*Exercise details*
Return exactly those lines of the material below that fall between the line holding "- 栈段，包括局部变量和函数调用的上下文等。栈的大小是固定的，一般是 8" and the line holding "### Nexpose Password", inclusive.
BEGIN
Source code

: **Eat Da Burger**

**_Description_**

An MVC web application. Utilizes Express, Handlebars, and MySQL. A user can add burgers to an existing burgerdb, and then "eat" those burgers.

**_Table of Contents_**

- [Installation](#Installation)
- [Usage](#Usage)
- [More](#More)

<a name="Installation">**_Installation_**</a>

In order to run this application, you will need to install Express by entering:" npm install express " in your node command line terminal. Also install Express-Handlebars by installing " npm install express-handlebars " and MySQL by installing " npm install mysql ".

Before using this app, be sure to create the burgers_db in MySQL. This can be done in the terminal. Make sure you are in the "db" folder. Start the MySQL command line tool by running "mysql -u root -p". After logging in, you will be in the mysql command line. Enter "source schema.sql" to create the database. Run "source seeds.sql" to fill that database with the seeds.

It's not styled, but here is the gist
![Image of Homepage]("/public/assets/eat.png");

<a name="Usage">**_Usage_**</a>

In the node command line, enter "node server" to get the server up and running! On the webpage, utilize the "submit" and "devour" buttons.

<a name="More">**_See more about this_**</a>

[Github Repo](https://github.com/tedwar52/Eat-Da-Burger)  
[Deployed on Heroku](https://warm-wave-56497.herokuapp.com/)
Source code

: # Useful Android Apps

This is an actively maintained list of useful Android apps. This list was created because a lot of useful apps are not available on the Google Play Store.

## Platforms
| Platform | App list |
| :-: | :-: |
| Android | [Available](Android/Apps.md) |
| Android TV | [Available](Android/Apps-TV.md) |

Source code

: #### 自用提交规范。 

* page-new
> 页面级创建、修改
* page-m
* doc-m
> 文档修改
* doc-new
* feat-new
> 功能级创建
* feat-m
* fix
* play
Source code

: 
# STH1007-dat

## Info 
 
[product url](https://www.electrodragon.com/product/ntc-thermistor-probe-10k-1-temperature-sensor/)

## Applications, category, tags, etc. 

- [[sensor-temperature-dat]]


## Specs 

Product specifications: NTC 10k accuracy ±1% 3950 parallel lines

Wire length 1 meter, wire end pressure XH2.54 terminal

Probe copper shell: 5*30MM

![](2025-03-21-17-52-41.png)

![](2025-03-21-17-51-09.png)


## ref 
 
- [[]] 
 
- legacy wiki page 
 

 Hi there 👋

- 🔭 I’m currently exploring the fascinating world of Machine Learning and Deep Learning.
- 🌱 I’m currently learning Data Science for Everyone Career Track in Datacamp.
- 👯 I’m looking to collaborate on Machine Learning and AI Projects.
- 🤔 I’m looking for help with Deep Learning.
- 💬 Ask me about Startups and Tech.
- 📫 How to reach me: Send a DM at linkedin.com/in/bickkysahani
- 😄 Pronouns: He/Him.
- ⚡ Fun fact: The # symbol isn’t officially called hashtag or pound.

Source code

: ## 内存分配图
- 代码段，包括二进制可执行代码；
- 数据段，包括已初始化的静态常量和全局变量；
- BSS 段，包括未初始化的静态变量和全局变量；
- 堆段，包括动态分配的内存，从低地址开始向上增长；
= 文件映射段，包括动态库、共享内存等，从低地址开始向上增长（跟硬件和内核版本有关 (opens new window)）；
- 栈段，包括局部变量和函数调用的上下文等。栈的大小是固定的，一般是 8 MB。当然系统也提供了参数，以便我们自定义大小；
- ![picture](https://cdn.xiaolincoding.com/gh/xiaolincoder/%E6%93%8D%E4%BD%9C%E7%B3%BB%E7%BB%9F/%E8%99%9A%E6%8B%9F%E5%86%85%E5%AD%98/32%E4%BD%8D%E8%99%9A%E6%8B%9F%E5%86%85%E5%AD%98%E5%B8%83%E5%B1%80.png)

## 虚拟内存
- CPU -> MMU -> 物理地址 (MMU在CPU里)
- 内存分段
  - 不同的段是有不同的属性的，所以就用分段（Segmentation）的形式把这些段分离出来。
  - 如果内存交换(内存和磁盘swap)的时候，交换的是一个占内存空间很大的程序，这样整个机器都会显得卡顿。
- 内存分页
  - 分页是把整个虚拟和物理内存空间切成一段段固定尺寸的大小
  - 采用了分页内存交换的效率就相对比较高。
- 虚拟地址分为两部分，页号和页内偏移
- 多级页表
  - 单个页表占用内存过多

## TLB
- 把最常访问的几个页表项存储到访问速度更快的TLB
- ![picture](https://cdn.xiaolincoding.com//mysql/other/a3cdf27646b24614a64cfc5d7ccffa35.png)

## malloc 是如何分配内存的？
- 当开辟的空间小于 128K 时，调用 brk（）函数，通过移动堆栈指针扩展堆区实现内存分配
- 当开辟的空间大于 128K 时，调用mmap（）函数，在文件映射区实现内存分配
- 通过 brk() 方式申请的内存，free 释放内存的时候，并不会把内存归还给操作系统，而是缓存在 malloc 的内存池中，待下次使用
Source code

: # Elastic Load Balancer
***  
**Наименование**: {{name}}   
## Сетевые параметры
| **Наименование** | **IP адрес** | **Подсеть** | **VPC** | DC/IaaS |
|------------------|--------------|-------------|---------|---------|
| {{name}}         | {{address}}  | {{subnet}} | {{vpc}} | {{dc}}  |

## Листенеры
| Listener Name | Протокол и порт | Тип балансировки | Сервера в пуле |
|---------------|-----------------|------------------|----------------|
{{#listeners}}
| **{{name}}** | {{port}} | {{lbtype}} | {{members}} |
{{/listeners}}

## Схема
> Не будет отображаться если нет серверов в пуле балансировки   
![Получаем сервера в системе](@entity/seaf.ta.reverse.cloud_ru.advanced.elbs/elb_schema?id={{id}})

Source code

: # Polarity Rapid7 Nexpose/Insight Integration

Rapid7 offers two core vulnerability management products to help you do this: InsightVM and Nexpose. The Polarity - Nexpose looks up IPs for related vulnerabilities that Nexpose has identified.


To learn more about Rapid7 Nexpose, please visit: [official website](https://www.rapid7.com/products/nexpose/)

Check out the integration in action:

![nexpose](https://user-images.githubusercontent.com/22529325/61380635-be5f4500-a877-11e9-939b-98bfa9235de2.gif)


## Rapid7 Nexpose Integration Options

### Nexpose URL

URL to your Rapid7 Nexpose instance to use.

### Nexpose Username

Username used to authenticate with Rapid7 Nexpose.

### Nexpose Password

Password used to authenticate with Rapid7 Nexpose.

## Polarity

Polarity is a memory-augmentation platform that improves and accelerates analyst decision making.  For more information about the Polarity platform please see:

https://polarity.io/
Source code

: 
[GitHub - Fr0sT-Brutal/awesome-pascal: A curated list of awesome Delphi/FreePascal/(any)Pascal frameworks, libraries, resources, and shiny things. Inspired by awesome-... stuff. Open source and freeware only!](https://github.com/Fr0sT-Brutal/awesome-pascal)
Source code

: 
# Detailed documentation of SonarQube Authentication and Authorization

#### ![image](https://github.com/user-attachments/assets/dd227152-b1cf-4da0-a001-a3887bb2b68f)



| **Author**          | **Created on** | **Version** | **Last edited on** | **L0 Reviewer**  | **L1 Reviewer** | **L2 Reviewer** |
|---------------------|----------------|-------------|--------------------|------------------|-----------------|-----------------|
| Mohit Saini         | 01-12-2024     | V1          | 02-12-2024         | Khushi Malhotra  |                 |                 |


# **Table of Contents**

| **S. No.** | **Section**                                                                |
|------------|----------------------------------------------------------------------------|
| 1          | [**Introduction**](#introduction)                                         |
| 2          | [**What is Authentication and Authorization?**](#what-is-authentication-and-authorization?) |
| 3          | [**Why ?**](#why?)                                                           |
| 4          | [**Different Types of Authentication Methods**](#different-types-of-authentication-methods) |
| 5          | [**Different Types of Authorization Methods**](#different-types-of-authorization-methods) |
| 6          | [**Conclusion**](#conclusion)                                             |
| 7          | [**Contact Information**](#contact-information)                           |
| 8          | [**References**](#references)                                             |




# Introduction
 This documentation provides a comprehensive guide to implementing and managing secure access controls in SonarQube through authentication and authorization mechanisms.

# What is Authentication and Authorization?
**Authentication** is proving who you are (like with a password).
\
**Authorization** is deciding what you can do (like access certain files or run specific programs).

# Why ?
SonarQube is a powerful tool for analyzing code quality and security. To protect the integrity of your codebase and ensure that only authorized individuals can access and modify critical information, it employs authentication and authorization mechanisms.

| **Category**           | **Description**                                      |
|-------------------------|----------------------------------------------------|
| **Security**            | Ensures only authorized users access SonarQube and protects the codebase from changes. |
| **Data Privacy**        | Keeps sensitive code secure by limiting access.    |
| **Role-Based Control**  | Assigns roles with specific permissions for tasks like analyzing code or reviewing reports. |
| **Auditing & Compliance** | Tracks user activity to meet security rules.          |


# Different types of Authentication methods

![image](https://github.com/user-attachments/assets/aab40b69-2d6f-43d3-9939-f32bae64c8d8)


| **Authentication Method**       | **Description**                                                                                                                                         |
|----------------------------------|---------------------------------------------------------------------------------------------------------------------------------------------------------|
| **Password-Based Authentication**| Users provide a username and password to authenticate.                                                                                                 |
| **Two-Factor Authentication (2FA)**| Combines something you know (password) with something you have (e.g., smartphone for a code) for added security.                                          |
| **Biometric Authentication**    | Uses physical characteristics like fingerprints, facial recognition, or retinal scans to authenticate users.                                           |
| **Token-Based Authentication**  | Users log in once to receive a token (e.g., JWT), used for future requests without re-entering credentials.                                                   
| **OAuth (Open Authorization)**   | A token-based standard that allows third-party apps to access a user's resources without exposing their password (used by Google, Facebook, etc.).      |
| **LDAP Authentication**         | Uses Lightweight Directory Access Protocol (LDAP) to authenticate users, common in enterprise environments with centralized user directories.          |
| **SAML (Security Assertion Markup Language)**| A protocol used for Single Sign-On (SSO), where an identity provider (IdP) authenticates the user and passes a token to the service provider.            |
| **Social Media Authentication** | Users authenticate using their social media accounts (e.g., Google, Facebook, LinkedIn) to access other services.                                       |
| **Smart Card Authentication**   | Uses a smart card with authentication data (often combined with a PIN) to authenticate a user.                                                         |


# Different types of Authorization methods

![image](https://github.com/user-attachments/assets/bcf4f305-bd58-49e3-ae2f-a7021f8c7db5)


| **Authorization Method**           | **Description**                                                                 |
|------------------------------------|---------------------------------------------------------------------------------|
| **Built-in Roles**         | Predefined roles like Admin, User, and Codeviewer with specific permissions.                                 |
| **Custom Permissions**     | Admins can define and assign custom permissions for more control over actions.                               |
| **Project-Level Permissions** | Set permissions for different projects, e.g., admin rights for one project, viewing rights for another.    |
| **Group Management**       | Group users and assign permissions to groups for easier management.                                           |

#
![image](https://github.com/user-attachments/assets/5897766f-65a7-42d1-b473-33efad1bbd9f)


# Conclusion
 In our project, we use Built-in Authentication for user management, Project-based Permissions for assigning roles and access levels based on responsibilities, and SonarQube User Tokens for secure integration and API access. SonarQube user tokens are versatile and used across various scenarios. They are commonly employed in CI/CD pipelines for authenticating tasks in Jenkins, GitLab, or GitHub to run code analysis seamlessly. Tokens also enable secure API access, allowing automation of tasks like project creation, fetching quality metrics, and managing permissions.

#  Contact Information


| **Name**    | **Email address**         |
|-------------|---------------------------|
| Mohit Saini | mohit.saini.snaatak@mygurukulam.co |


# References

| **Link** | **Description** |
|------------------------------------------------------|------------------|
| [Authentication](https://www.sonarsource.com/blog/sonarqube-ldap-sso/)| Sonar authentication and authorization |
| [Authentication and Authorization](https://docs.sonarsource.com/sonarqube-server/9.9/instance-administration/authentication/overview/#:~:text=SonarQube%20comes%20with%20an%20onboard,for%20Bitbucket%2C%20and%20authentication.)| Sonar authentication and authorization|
END
*Answer*
- 栈段，包括局部变量和函数调用的上下文等。栈的大小是固定的，一般是 8 MB。当然系统也提供了参数，以便我们自定义大小；
- ![picture](https://cdn.xiaolincoding.com/gh/xiaolincoder/%E6%93%8D%E4%BD%9C%E7%B3%BB%E7%BB%9F/%E8%99%9A%E6%8B%9F%E5%86%85%E5%AD%98/32%E4%BD%8D%E8%99%9A%E6%8B%9F%E5%86%85%E5%AD%98%E5%B8%83%E5%B1%80.png)

## 虚拟内存
- CPU -> MMU -> 物理地址 (MMU在CPU里)
- 内存分段
  - 不同的段是有不同的属性的，所以就用分段（Segmentation）的形式把这些段分离出来。
  - 如果内存交换(内存和磁盘swap)的时候，交换的是一个占内存空间很大的程序，这样整个机器都会显得卡顿。
- 内存分页
  - 分页是把整个虚拟和物理内存空间切成一段段固定尺寸的大小
  - 采用了分页内存交换的效率就相对比较高。
- 虚拟地址分为两部分，页号和页内偏移
- 多级页表
  - 单个页表占用内存过多

## TLB
- 把最常访问的几个页表项存储到访问速度更快的TLB
- ![picture](https://cdn.xiaolincoding.com//mysql/other/a3cdf27646b24614a64cfc5d7ccffa35.png)

## malloc 是如何分配内存的？
- 当开辟的空间小于 128K 时，调用 brk（）函数，通过移动堆栈指针扩展堆区实现内存分配
- 当开辟的空间大于 128K 时，调用mmap（）函数，在文件映射区实现内存分配
- 通过 brk() 方式申请的内存，free 释放内存的时候，并不会把内存归还给操作系统，而是缓存在 malloc 的内存池中，待下次使用
Source code

: # Elastic Load Balancer
***  
**Наименование**: {{name}}   
## Сетевые параметры
| **Наименование** | **IP адрес** | **Подсеть** | **VPC** | DC/IaaS |
|------------------|--------------|-------------|---------|---------|
| {{name}}         | {{address}}  | {{subnet}} | {{vpc}} | {{dc}}  |

## Листенеры
| Listener Name | Протокол и порт | Тип балансировки | Сервера в пуле |
|---------------|-----------------|------------------|----------------|
{{#listeners}}
| **{{name}}** | {{port}} | {{lbtype}} | {{members}} |
{{/listeners}}

## Схема
> Не будет отображаться если нет серверов в пуле балансировки   
![Получаем сервера в системе](@entity/seaf.ta.reverse.cloud_ru.advanced.elbs/elb_schema?id={{id}})

Source code

: # Polarity Rapid7 Nexpose/Insight Integration

Rapid7 offers two core vulnerability management products to help you do this: InsightVM and Nexpose. The Polarity - Nexpose looks up IPs for related vulnerabilities that Nexpose has identified.


To learn more about Rapid7 Nexpose, please visit: [official website](https://www.rapid7.com/products/nexpose/)

Check out the integration in action:

![nexpose](https://user-images.githubusercontent.com/22529325/61380635-be5f4500-a877-11e9-939b-98bfa9235de2.gif)


## Rapid7 Nexpose Integration Options

### Nexpose URL

URL to your Rapid7 Nexpose instance to use.

### Nexpose Username

Username used to authenticate with Rapid7 Nexpose.

### Nexpose Password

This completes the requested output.